The Fresh Loaf

News & Information for Amateur Bakers and Artisan Bread Enthusiasts

Overnight Proofing

breadnut's picture
breadnut

Overnight Proofing

I have read that a shaped loaf can be taken directly out of the fridge and immediately put in the oven for baking without leaving it to return to room temperature, and the interesting point was that the loaf can be scored easier that way.

Any ideas about which method is better? I have never taken a loaf out of the fridge and put it directly in the oven. Any comment regarding this is appreciated.

One more thing. I bake with poolish all the time. I normally leave the poolish for 12 hrs, then mix, knead, ferment for 2 hours, shape and a final rise for 45 minutes and then bake. comes out good, but with a tight crumb.

I'm thinking about expanding the whole process: poolish for 12 hours, autolyze flour and water, then add salt and starter, ferment for about 6 hours (with 4 foldings in the middle), shape, final proof in the fridge overnight for 12 hours, bake in the morning.  The ingredients are flour, water, yeast, salt; only, and around 73% hydration. any comments or ideas or concerns regarding this procedure would be greatly appreciated, and if it works, could it be scored and baked right out of the fridge, or should I leave it out for 2 hours prior to baking? Thanks. The reason I'm going about this procedure is to fit it in my schedule, and improve quality of taste, texture, crumb, etc...

Comments

Floydm's picture
Floydm

I say give it a try and see what happens.

I just finished reading Good Bread Is Back, a soon-to-be released contemporary history of French bread baking. One thing that blew me away is how much variety there still is in French bread recipes.

The author profiles about a dozen of the top bread bakers in France today. All agree that low yeast, less kneading, longer fermentation, and high quality flour are necessary to produce great bread. But that is about the end of what they agree on. One guy uses a 12 hour poolish. The next uses old dough and an extremely long primary fermentation.

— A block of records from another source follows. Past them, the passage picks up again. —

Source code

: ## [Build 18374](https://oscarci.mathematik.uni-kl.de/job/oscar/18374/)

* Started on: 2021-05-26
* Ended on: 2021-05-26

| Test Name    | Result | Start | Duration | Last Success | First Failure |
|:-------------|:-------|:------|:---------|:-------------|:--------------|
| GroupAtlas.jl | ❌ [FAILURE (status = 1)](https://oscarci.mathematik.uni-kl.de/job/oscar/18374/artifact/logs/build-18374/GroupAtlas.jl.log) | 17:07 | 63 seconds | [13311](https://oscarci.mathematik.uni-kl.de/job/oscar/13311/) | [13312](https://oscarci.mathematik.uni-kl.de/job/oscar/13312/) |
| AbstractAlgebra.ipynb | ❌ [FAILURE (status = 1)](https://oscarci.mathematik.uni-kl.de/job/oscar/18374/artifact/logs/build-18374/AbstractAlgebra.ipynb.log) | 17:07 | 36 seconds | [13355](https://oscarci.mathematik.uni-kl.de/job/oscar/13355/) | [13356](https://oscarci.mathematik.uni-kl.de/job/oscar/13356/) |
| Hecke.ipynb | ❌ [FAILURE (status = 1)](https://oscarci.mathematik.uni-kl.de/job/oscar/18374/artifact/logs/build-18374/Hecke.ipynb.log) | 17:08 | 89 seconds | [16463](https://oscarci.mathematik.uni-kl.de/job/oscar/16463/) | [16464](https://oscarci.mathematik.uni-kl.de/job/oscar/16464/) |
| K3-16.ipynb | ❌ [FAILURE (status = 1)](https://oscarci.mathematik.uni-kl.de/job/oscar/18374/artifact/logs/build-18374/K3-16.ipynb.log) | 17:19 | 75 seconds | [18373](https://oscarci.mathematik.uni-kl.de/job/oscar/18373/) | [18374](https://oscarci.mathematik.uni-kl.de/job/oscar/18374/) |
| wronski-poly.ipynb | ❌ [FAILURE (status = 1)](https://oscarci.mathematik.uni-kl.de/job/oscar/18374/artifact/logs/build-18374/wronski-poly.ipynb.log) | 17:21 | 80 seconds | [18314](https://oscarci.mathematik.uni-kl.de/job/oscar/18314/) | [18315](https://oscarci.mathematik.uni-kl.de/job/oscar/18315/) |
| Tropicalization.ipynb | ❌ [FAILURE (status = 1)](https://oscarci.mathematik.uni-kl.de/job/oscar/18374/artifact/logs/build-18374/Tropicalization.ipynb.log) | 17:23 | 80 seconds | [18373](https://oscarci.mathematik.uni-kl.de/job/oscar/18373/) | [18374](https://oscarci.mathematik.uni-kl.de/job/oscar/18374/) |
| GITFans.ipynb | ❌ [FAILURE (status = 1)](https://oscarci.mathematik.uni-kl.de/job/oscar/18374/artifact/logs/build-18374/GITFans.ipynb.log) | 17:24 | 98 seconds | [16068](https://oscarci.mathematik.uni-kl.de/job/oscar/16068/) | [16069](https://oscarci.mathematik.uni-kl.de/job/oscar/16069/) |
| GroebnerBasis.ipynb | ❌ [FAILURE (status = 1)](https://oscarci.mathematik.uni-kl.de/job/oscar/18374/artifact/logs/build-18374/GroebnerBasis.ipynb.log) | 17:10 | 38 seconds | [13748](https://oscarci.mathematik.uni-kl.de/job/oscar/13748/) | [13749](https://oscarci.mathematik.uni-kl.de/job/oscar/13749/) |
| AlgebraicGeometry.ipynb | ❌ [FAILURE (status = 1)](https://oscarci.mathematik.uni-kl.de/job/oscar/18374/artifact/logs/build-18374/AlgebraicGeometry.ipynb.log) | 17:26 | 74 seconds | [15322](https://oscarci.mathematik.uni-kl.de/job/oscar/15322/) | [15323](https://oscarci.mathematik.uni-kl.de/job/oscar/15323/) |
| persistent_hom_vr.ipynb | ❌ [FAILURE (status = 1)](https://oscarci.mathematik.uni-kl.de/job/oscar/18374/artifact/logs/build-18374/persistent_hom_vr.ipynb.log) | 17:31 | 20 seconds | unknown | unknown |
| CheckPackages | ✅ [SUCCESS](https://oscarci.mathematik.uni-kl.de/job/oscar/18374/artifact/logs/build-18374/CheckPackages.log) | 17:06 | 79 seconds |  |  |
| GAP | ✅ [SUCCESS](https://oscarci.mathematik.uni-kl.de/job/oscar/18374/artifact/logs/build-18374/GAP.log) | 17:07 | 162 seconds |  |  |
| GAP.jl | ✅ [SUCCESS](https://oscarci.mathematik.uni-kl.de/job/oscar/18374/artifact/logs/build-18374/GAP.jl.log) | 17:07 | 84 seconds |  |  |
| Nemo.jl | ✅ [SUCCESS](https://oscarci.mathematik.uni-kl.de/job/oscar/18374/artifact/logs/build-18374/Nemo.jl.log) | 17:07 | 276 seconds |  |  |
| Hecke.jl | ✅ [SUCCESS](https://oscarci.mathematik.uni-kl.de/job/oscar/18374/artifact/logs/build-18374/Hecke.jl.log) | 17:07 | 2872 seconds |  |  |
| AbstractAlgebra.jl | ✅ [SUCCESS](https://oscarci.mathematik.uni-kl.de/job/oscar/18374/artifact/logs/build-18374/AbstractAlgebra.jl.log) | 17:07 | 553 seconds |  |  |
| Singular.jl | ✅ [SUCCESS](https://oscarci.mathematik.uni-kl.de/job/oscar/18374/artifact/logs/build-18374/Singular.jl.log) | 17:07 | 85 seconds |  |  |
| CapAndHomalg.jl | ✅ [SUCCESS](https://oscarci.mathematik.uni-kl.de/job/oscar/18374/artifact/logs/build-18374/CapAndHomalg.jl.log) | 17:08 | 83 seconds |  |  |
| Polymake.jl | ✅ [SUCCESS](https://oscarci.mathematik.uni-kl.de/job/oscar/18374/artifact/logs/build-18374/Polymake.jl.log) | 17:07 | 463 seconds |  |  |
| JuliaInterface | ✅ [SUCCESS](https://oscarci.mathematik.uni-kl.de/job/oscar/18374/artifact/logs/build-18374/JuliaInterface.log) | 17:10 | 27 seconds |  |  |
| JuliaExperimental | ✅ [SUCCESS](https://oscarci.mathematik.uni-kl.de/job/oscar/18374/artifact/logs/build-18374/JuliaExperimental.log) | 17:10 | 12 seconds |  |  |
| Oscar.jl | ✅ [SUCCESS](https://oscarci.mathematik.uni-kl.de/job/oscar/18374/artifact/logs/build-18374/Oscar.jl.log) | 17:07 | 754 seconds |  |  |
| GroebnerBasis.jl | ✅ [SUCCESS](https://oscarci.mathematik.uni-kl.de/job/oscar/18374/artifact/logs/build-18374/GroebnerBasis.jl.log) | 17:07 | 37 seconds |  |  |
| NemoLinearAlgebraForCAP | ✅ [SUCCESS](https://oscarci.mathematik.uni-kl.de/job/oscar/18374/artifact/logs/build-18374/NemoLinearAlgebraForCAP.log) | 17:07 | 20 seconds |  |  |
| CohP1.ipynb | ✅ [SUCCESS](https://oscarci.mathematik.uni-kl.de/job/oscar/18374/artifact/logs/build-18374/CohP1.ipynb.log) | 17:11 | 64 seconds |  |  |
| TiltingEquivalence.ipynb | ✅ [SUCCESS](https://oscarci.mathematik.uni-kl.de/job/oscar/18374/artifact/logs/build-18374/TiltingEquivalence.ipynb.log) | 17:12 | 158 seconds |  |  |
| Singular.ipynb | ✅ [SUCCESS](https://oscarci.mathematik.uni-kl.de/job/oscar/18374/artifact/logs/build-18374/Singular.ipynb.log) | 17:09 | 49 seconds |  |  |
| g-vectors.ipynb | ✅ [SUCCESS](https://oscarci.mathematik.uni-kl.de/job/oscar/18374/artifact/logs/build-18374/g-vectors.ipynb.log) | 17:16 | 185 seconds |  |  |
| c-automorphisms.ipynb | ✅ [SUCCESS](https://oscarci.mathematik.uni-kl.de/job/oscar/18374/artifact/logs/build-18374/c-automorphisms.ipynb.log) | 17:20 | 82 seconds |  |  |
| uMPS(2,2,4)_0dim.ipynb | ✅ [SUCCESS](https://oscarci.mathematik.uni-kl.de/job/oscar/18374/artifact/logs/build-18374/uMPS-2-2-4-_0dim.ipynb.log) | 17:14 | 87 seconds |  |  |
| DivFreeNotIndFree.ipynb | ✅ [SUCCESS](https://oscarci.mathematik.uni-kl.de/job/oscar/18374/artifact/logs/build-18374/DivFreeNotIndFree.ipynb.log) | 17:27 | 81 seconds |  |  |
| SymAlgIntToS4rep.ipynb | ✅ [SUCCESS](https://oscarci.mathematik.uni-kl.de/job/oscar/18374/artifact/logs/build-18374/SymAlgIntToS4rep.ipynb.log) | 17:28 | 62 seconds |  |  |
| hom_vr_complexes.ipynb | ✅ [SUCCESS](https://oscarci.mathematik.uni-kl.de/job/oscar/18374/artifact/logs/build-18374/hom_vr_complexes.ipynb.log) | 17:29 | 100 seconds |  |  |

The next does an overnight autolyse and brief final fermentation. Others use no poolish, old dough, or autolyse, they just stretch the fermentation out 36 hours. It is crazy how different their techniques are, yet they all produce killer bread.. So... I come out concluding that you gotta just experiment to find something that matches your taste and your schedule. Your experiments might yield some duds, but, then again, you may stumble into something a cookbook would have never told you try.

...

But if you do find a trick like that which produces amazing bread, you'll share it with us, won't ya? ;)

breadnut's picture
breadnut

Sure will. Just trying to get there. I only bake with the four essential ingredients, without adding anything else, and I'm in the process of working on eliminating yeast. So I'll definitely keep you posted and see how it works.

hansjoakim's picture
hansjoakim

Wow, that looks like a killer book, Floyd. Thanks for the tip :)


I'm also experimenting with retarding dough, long periods of autolyse, preferments etc., and to me, all these techniques seem to be variations over the same underlying principle: Cooling or slowing things down, so that enzymes are able to break out sugars and acids from the starch in flour. I wish I knew more about the chemistry of baking, and I hope I'll find time and energy to dig into this in the future! It seems to me that the trick is to find the "sweet spot": The "sweet spot" being where the enzymes have generated a sufficient amount of sugars and acids (for colour, taste and food for the yeasties), but where there's still enough starch intact to ensure great crumb texture and spring in the oven. From what I understand, reducing the amount of total yeast in the dough, or by simply slowing the yeasties down by reducing temperature, allows enzymes to do their thing. How you achieve this balancing act is more a matter of technique and what's most practical for you as a baker: It could be using a pre-ferment, overnight autolyse, retarded fermentation or a combination of these techniques.


Thanks again for mentioning that book, I'll be sure to have a look at it!

socurly's picture
socurly

Overnight proofing is something I stumbled on by accident.  It gives a better flavour and crust. Shape your bread in the pan you are going to bake it on. Cover you bread with plastic wrap and then a dishtowel. Proof overnight.  I remove the bread from the fridge and slash the top while the oven is preheating.  It will gently rise some more as it warms and then I bake.  All my recipes have a tastier result when I do this.  I have baked 24 pannini buns this way for large gatherings.  The crust gets crunchy and chewy and has a rich flavour.